Ele explica que, atualmente, o registro de hóspedes é obrigatório por lei e está regulamentado pela Lei Geral do Turismo (Lei 11.771/2008), assim como pelo Decreto 7.381/2010, regulamentado pela Portaria 177/2011, com alterações da Portaria 216/2012, ambas do Ministério do Turismo. Porém, aponta que a finalidade do registro é gerar estatísticas do setor de turismo. De acordo com Porto, o que o projeto poderia ter obrigado é que os registros de hóspedes fossem enviados não só para os órgãos nacionais do turismo, mas também aos órgãos de segurança do estado do Espírito Santo. Porém, sem transferir a responsabilidade do Estado para o setor privado.
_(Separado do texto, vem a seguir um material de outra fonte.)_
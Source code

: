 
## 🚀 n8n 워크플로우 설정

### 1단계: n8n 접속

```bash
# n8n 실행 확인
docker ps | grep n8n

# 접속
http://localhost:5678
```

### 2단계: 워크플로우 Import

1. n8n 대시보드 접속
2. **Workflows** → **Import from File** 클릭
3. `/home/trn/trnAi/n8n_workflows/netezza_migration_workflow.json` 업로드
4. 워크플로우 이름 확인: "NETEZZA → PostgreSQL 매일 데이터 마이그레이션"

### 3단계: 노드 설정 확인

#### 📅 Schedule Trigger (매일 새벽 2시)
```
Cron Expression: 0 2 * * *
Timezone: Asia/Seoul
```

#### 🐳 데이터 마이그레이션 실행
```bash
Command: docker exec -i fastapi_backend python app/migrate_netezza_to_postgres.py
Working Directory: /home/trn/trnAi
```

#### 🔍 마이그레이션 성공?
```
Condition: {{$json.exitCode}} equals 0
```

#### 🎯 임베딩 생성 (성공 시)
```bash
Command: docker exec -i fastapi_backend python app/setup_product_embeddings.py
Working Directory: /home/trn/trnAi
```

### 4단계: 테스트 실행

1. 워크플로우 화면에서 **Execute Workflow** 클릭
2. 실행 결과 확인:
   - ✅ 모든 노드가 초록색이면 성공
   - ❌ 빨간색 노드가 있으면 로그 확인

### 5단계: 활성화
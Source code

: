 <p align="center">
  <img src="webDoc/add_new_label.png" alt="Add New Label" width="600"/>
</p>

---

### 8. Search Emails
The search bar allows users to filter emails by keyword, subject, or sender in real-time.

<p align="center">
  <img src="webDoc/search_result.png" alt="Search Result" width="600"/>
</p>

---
Para o criminalista Daniel Gerber, do escritório Eduardo Antônio Lucho Ferrão Advogados Associados, o projeto é inconstitucional e imoral. “Inconstitucional porque fere uma legítima expectativa de privacidade que todos nós temos ao preencher cadastros de hotéis, sendo violada, portanto, a garantia de intimidade que nossa Constituição fornece a todo cidadão. Imoral porque cria um panóptico social, onde todos passam a olhar o próximo com desconfiança, e sempre como um inimigo em potencial. Isso acaba por esgarçar as relações sociais a ponto de fazer com que cada um se isole ainda mais em suas individualidades”, diz. Além da questão constitucional, Gerber afirma que beira a ingenuidade achar que um foragido vai dar nome verdadeiro em um hotel. Ele aponta ainda que a proposta acabaria por criar uma nova fonte de corrupção moral, onde o atendente do hotel poderá cobrar valores para deixar de fazer o que lhe foi imposto por lei.